### Stored data
━━━━

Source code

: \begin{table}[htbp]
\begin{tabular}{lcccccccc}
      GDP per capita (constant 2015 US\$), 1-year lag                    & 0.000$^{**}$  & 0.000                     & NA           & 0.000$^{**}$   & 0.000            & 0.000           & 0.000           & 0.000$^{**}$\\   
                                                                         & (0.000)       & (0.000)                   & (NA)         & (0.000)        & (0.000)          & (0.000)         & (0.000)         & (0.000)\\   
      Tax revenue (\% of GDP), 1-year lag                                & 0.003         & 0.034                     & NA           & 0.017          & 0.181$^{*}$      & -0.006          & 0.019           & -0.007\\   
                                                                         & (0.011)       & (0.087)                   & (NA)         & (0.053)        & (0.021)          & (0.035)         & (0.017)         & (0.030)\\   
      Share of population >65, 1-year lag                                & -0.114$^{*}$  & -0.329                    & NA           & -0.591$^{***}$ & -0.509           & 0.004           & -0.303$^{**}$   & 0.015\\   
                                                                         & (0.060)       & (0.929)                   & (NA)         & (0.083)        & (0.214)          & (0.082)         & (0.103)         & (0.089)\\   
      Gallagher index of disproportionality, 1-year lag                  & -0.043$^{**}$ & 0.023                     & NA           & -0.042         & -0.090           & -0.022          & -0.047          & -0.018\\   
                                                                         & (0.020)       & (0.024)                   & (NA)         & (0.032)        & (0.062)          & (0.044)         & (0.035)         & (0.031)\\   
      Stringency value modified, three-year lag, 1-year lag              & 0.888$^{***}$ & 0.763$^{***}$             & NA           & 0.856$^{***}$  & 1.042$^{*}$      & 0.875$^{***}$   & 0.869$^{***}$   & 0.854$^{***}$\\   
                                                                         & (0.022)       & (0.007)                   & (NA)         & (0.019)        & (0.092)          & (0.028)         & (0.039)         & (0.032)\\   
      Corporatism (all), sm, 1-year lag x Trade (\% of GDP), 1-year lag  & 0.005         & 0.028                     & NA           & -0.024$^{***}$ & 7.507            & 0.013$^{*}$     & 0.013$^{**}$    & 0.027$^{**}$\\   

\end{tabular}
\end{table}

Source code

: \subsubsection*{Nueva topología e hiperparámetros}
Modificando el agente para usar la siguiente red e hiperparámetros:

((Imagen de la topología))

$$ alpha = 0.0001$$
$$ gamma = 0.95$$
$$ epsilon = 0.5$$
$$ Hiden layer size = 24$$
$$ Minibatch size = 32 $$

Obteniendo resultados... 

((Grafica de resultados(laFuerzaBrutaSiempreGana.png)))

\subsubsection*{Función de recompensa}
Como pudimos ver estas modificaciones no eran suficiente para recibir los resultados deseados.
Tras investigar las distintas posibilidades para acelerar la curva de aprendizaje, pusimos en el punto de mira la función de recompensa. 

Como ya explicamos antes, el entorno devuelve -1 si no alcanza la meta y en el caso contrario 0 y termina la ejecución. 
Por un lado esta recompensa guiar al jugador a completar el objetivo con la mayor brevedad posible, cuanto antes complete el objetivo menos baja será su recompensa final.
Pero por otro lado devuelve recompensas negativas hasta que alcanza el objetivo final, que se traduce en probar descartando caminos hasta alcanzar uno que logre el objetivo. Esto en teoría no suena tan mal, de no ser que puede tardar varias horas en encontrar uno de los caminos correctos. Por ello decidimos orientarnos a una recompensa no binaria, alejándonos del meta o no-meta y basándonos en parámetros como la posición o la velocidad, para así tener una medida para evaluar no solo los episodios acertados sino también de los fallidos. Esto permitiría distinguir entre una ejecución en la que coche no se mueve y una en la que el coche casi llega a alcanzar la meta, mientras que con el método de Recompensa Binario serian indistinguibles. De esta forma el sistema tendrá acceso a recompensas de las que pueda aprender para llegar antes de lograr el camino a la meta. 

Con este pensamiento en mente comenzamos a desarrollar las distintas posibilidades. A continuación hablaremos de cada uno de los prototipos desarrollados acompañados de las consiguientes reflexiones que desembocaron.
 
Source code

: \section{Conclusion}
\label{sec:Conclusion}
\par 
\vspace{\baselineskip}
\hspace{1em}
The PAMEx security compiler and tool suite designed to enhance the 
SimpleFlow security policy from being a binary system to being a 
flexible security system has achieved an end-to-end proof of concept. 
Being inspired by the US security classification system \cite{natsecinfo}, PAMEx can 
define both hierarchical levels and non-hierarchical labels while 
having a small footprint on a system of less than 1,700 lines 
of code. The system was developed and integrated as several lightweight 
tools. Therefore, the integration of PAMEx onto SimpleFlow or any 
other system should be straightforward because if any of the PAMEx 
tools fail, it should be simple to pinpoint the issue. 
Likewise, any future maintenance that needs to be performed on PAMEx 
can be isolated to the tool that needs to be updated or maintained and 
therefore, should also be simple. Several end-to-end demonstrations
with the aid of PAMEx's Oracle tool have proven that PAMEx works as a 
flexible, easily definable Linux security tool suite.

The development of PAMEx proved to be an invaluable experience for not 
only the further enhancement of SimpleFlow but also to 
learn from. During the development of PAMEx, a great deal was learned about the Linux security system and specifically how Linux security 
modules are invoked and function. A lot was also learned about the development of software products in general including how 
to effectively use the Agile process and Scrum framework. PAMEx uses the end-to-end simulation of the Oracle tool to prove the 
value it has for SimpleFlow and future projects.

━━━━

### What the exercise asks
Show each line of the listing that holds the string "also".

### Response to this exercise
therefore, should also be simple. Several end-to-end demonstrations
only the further enhancement of SimpleFlow but also to 
modules are invoked and function. A lot was also learned about the development of software products in general including how 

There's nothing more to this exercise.